In complement to SnapshotIQ’s read-only snapshots, OneFS also provides the ability to create writable clones of files. OneFS File Clones provides a rapid, efficient method for provisioning multiple writable copies of files. Common blocks are shared between the original file and clone, providing space efficiency and offering similar performance and protection levels across both. This mechanism is ideal for the rapid provisioning and protection of virtual machine files and is integrated with VMware's linked cloning and block and file storage APIs. This uses the OneFS shadow store metadata structure, which can reference physical blocks, references to physical blocks, and nested references to physical blocks. This is in contrast to snapshots which, as we have seen, have ditto records which reference other versions.
Figure 26. File clones
Shadow stores are hidden files, which behave differently than other files. For example:
- Reading shadow-store references might be slower than reading data directly. Specifically, reading non-cached shadow-store references is slower than reading non-cached data. Reading cached shadow-store references takes no more time than reading cached data.

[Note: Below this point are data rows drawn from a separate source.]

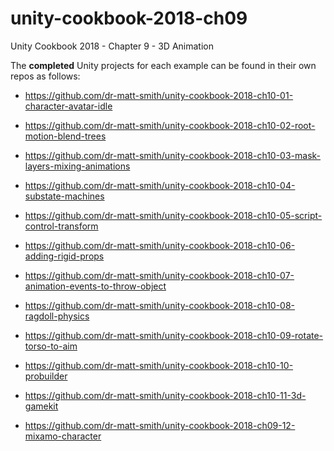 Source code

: # unity-cookbook-2018-ch09
Unity Cookbook 2018 - Chapter 9 - 3D Animation

The **completed** Unity projects for each example can be found in their own repos as follows:

- https://github.com/dr-matt-smith/unity-cookbook-2018-ch10-01-character-avatar-idle

- https://github.com/dr-matt-smith/unity-cookbook-2018-ch10-02-root-motion-blend-trees

- https://github.com/dr-matt-smith/unity-cookbook-2018-ch10-03-mask-layers-mixing-animations

- https://github.com/dr-matt-smith/unity-cookbook-2018-ch10-04-substate-machines

- https://github.com/dr-matt-smith/unity-cookbook-2018-ch10-05-script-control-transform

- https://github.com/dr-matt-smith/unity-cookbook-2018-ch10-06-adding-rigid-props

- https://github.com/dr-matt-smith/unity-cookbook-2018-ch10-07-animation-events-to-throw-object

- https://github.com/dr-matt-smith/unity-cookbook-2018-ch10-08-ragdoll-physics

- https://github.com/dr-matt-smith/unity-cookbook-2018-ch10-09-rotate-torso-to-aim

- https://github.com/dr-matt-smith/unity-cookbook-2018-ch10-10-probuilder

- https://github.com/dr-matt-smith/unity-cookbook-2018-ch10-11-3d-gamekit

- https://github.com/dr-matt-smith/unity-cookbook-2018-ch09-12-mixamo-character

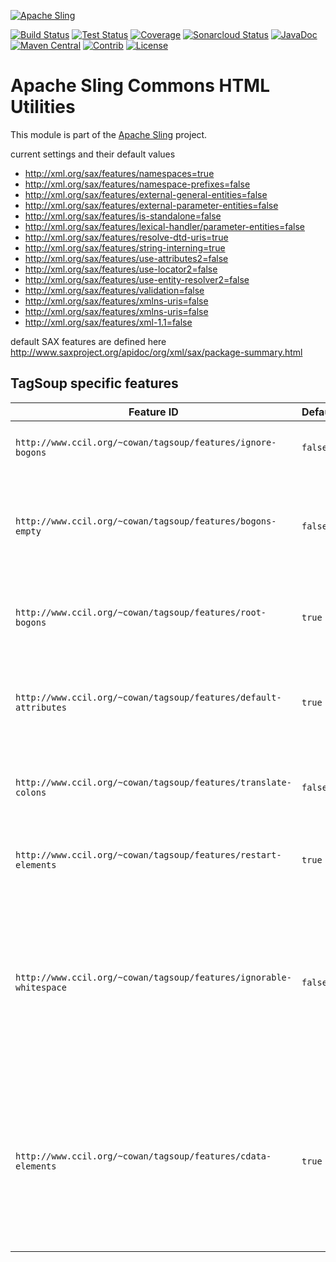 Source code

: [![Apache Sling](https://sling.apache.org/res/logos/sling.png)](https://sling.apache.org)

&#32;[![Build Status](https://ci-builds.apache.org/job/Sling/job/modules/job/sling-org-apache-sling-commons-html/job/master/badge/icon)](https://ci-builds.apache.org/job/Sling/job/modules/job/sling-org-apache-sling-commons-html/job/master/)&#32;[![Test Status](https://img.shields.io/jenkins/tests.svg?jobUrl=https://ci-builds.apache.org/job/Sling/job/modules/job/sling-org-apache-sling-commons-html/job/master/)](https://ci-builds.apache.org/job/Sling/job/modules/job/sling-org-apache-sling-commons-html/job/master/test/?width=800&height=600)&#32;[![Coverage](https://sonarcloud.io/api/project_badges/measure?project=apache_sling-org-apache-sling-commons-html&metric=coverage)](https://sonarcloud.io/dashboard?id=apache_sling-org-apache-sling-commons-html)&#32;[![Sonarcloud Status](https://sonarcloud.io/api/project_badges/measure?project=apache_sling-org-apache-sling-commons-html&metric=alert_status)](https://sonarcloud.io/dashboard?id=apache_sling-org-apache-sling-commons-html)&#32;[![JavaDoc](https://www.javadoc.io/badge/org.apache.sling/org.apache.sling.commons.html.svg)](https://www.javadoc.io/doc/org.apache.sling/org.apache.sling.commons.html)&#32;[![Maven Central](https://maven-badges.herokuapp.com/maven-central/org.apache.sling/org.apache.sling.commons.html/badge.svg)](https://search.maven.org/#search%7Cga%7C1%7Cg%3A%22org.apache.sling%22%20a%3A%22org.apache.sling.commons.html%22)&#32;[![Contrib](https://sling.apache.org/badges/status-contrib.svg)](https://github.com/apache/sling-aggregator/blob/master/docs/status/contrib.md) [![License](https://img.shields.io/badge/License-Apache%202.0-blue.svg)](https://www.apache.org/licenses/LICENSE-2.0)

# Apache Sling Commons HTML Utilities

This module is part of the [Apache Sling](https://sling.apache.org) project.

current settings and their default values

* http://xml.org/sax/features/namespaces=true
* http://xml.org/sax/features/namespace-prefixes=false
* http://xml.org/sax/features/external-general-entities=false
* http://xml.org/sax/features/external-parameter-entities=false
* http://xml.org/sax/features/is-standalone=false
* http://xml.org/sax/features/lexical-handler/parameter-entities=false
* http://xml.org/sax/features/resolve-dtd-uris=true
* http://xml.org/sax/features/string-interning=true
* http://xml.org/sax/features/use-attributes2=false
* http://xml.org/sax/features/use-locator2=false
* http://xml.org/sax/features/use-entity-resolver2=false
* http://xml.org/sax/features/validation=false
* http://xml.org/sax/features/xmlns-uris=false
* http://xml.org/sax/features/xmlns-uris=false
* http://xml.org/sax/features/xml-1.1=false

default SAX features are defined here
http://www.saxproject.org/apidoc/org/xml/sax/package-summary.html

## TagSoup specific features

| Feature ID | Default | Description |
| --- | --- | --- |
| `http://www.ccil.org/~cowan/tagsoup/features/ignore-bogons` | `false` | A value of `true` indicates that the parser will ignore unknown elements. |
| `http://www.ccil.org/~cowan/tagsoup/features/bogons-empty` | `false` | A value of `true` indicates that the parser will give unknown elements a content model of EMPTY; a value of `false`, a content model of ANY. |
| `http://www.ccil.org/~cowan/tagsoup/features/root-bogons` | `true` | A value of `true indicates that the parser will allow unknown elements to be the root of the output document. |
| `http://www.ccil.org/~cowan/tagsoup/features/default-attributes` | `true` | A value of `true` indicates that the parser will return default attribute values for missing attributes that have default values. |
| `http://www.ccil.org/~cowan/tagsoup/features/translate-colons` | `false` | A value of `true` indicates that the parser will translate colons into underscores in names. |
| `http://www.ccil.org/~cowan/tagsoup/features/restart-elements` | `true` | A value of `true` indicates that the parser will attempt to restart the restartable elements. |
| `http://www.ccil.org/~cowan/tagsoup/features/ignorable-whitespace` | `false` | A value of `true` indicates that the parser will transmit whitespace in element-only content via the SAX ignorableWhitespace callback. Normally this is not done, because HTML is an SGML application and SGML suppresses such whitespace. |
| `http://www.ccil.org/~cowan/tagsoup/features/cdata-elements` | `true` | A value of `true` indicates that the parser will process the `script` and `style` elements (or any elements with `type='cdata'` in the TSSL schema) as SGML CDATA elements (that is, no markup is recognized except the matching end-tag). |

- When files that reference shadow stores are replicated to another PowerScale cluster or backed up to a Network Data Management Protocol (NDMP) backup device, the shadow stores are not transferred to the target PowerScale cluster or backup device. The files are transferred as if they contained the data that they reference from shadow stores. On the target cluster or backup device, the files consume the same amount of space as if they had not referenced shadow stores.
- When OneFS creates a shadow store, OneFS assigns the shadow store to a storage pool of a file that references the shadow store. If you delete the storage pool that a shadow store resides on, the shadow store is moved to a pool occupied by another file that references the shadow store.
- OneFS does not delete a shadow-store block immediately after the last reference to the block is deleted. Instead, OneFS waits until the ShadowStoreDelete job is run to delete the unreferenced block. If a large number of unreferenced blocks exist on the cluster, OneFS might report a negative deduplication savings until the ShadowStoreDelete job is run.
- Shadow stores are protected at least as much as the most protected file that references it. For example, if one file that references a shadow store resides in a storage pool with n+2 protection and another file that references the shadow store resides in a storage pool with n+3 protection, the shadow store is protected at n+3.
- Quotas account for files that reference shadow stores as if the files contained the data referenced from shadow stores; from the perspective of a quota, shadow-store references do not exist. However, if a quota includes data protection overhead, the quota does not account for the data protection overhead of shadow stores.
Note: Clones cannot contain alternate data streams (ADS). If you clone a file that contains alternate data streams the clone will not contain the alternate data streams.